I love reading those kinds of stories.
[00:34:57] Katherine Grant: Yeah. Awesome. Well, I think you're pretty much a rule follower but very thoughtful about it. I love the way you've broken down all of that.
[00:35:06] Misty Urban: An intentional rule follower, not a fear of punishment. I choose to follow the rule.
[00:35:11] Katherine Grant: Yes, exactly.
[00:35:13] Misty Urban: That's me. You see me. I feel so seen.
[00:35:16] Katherine Grant: Well, Misty, this has been a really fantastic conversation. Before we go, where can readers find you and your books?
[00:35:23] Misty Urban: So, they can go to my website first, MistyUrban. com, and that should have links or leads to all of my recent and forthcoming work, the historical romances, the contemporaries, the literary fiction, and also the creative nonfiction and scholarship.
I think it's all there.
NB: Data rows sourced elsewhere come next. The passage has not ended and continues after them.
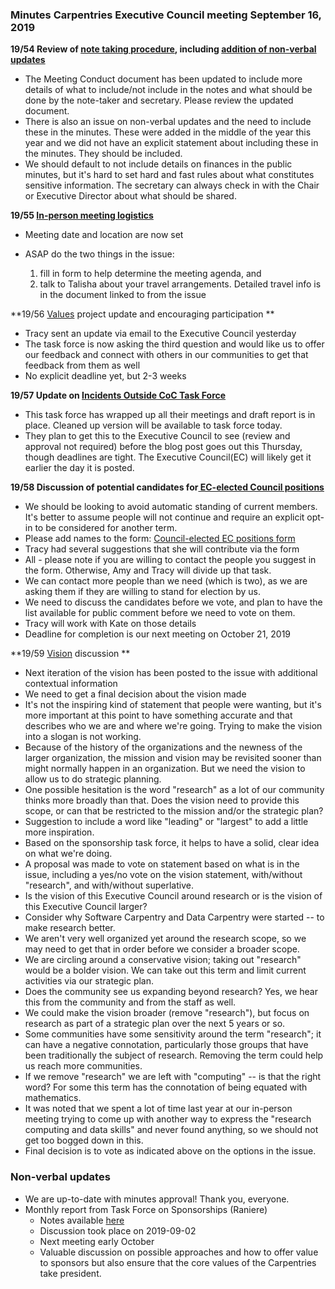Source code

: ### Minutes Carpentries Executive Council meeting September 16, 2019

**19/54 Review of [note taking procedure](https://docs.google.com/document/d/195omPpTOAnwNsUCqbH6S7Wpt9WDqU5joQKGMofTYDmg/edit#), including [addition of non-verbal updates](https://github.com/carpentries-ec/conversations_ec_ed/issues/72)**



- The Meeting Conduct document has been updated to include more details of what to include/not include in the notes and what should be done by the note-taker and secretary. Please review the updated document.
- There is also an issue on non-verbal updates and the need to include these in the minutes. These were added in the middle of the year this year and we did not have an explicit statement about including these in the minutes. They should be included.
- We should default to not include details on finances in the public minutes, but it's hard to set hard and fast rules about what constitutes sensitive information. The secretary can always check in with the Chair or Executive Director about what should be shared.

**19/55 [In-person meeting logistics](https://github.com/carpentries-ec/conversations_ec_ed/issues/74)**

- Meeting date and location are now set

- ASAP do the two things in the issue: 

    1)  fill in form to help determine the meeting agenda, and 
    2) talk to Talisha about your travel arrangements. Detailed travel info is in the document linked to from the issue

  

**19/56 [Values](https://github.com/carpentries-ec/conversations_ec_ed/issues/20) project update and encouraging participation **



- Tracy sent an update via email to the Executive Council yesterday
- The task force is now asking the third question and would like us to offer our feedback and connect with others in our communities to get that feedback from them as well
- No explicit deadline yet, but 2-3 weeks

**19/57 Update on [Incidents Outside CoC Task Force](https://github.com/carpentries/task-forces/blob/master/2019/2019-07-incidents-outside-cocc.md)**



- This task force has wrapped up all their meetings and draft report is in place. Cleaned up version will be available to task force today.
- They plan to get this to the Executive Council to see (review and approval not required) before the blog post goes out this Thursday, though deadlines are tight. The Executive Council(EC) will likely get it earlier the day it is posted.

**19/58 Discussion of potential candidates for[ EC-elected Council positions](https://github.com/carpentries-ec/conversations_ec_ed/issues/73)**



- We should be looking to avoid automatic standing of current members. It's better to assume people will not continue and require an explicit opt-in to be considered for another term.
- Please add names to the form: [Council-elected EC positions form](https://docs.google.com/a/stanford.edu/forms/d/1-BNo8NMS-EVqGiD5oI6J5sUedkJNKAPwhtLv329srHk/edit?usp=drive_web)
- Tracy had several suggestions that she will contribute via the form
- All - please note if you are willing to contact the people you suggest in the form. Otherwise, Amy and Tracy will divide up that task.
- We can contact more people than we need (which is two), as we are asking them if they are willing to stand for election by us.
- We need to discuss the candidates before we vote, and plan to have the list available for public comment before we need to vote on them.
- Tracy will work with Kate on those details
- Deadline for completion is our next meeting on October 21, 2019

**19/59 [Vision](https://github.com/carpentries-ec/conversations_ec_ed/issues/70) discussion **



- Next iteration of the vision has been posted to the issue with additional contextual information
- We need to get a final decision about the vision made
- It's not the inspiring kind of statement that people were wanting, but it's more important at this point to have something accurate and that describes who we are and where we're going. Trying to make the vision into a slogan is not working.
- Because of the history of the organizations and the newness of the larger organization, the mission and vision may be revisited sooner than might normally happen in an organization. But we need the vision to allow us to do strategic planning.
- One possible hesitation is the word "research" as a lot of our community thinks more broadly than that. Does the vision need to provide this scope, or can that be restricted to the mission and/or the strategic plan?
- Suggestion to include a word like "leading" or "largest" to add a little more inspiration.
- Based on the sponsorship task force, it helps to have a solid, clear idea on what we're doing.
- A proposal was made to vote on statement based on what is in the issue, including a yes/no vote on the vision statement, with/without "research", and with/without superlative.
- Is the vision of this Executive Council around research or is the vision of this Executive Council larger?
- Consider why Software Carpentry and Data Carpentry were started -- to make research better. 
- We aren't very well organized yet around the research scope, so we may need to get that in order before we consider a broader scope. 
- We are circling around a conservative vision; taking out "research" would be a bolder vision. We can take out this term and limit current activities via our strategic plan. 
- Does the community see us expanding beyond research? Yes, we hear this from the community and from the staff as well.
- We could make the vision broader (remove "research"), but focus on research as part of a strategic plan over the next 5 years or so.
- Some communities have some sensitivity around the term "research"; it can have a negative connotation, particularly those groups that have been traditionally the subject of research. Removing the term could help us reach more communities.
- If we remove "research" we are left with "computing" -- is that the right word? For some this term has the connotation of being equated with mathematics.
- It was noted that we spent a lot of time last year at our in-person meeting trying to come up with another way to express the "research computing and data skills" and never found anything, so we should not get too bogged down in this.
- Final decision is to vote as indicated above on the options in the issue.

### Non-verbal updates 

*   We are up-to-date with minutes approval! Thank you, everyone.
*   Monthly report from Task Force on Sponsorships (Raniere)
    *   Notes available [here](https://docs.google.com/document/d/1K71w3RRdKF7NRV8XFNLAhdhZrg8lZTbq7VybZ64aNz0/edit?usp=sharing)
    *   Discussion took place on 2019-09-02
    *   Next meeting early October
    *   Valuable discussion on possible approaches and how to offer value to sponsors but also ensure that the core values of the Carpentries take president. 
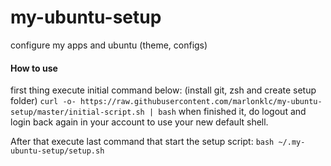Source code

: # my-ubuntu-setup
configure my apps and ubuntu (theme, configs)

#### How to use

first thing execute initial command below: (install git, zsh and create setup folder)
`curl -o- https://raw.githubusercontent.com/marlonklc/my-ubuntu-setup/master/initial-script.sh | bash`
when finished it, do logout and login back again in your account to use your new default shell.

After that execute last command that start the setup script:
`bash ~/.my-ubuntu-setup/setup.sh`
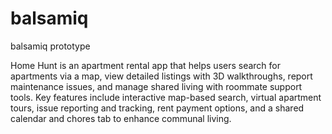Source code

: # balsamiq
balsamiq prototype


Home Hunt is an apartment rental app that helps users search for apartments via a map, view detailed listings with 3D walkthroughs, report maintenance issues, and manage shared living with roommate support tools. Key features include interactive map-based search, virtual apartment tours, issue reporting and tracking, rent payment options, and a shared calendar and chores tab to enhance communal living.
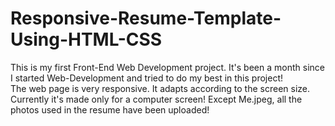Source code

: # Responsive-Resume-Template-Using-HTML-CSS

This is my first Front-End Web Development project. It's been a month since I started Web-Development and tried to do my best in this project! <br />
The web page is very responsive. It adapts according to the screen size.
Currently it's made only for a computer screen!
Except Me.jpeg, all the photos used in the resume have been uploaded!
I am on Facebook and Instagram at AuthorMistyUrban. I am on BookBub at Misty Urban Writes, and I believe that is my TikTok handle as well, Misty Urban Writes. On Amazon, you can follow me at Misty Urban, and I am on LinkedIn as Misty Urban as well.
[00:36:02] Katherine Grant: So you're everywhere. And are your books on Kindle Unlimited?
Or are they wide?
[00:36:07] Misty Urban: Ladies Least Likely are Kindle Unlimited. So the three historical romances are there. My contemporary, My Day as Timothy Kay, is wide.
[00:36:18] Katherine Grant: Alright, awesome. Well, thank you so much. I really, this has been fantastic.
[00:36:23] Misty Urban: Thank you! I so enjoy talking to other romance authors and readers.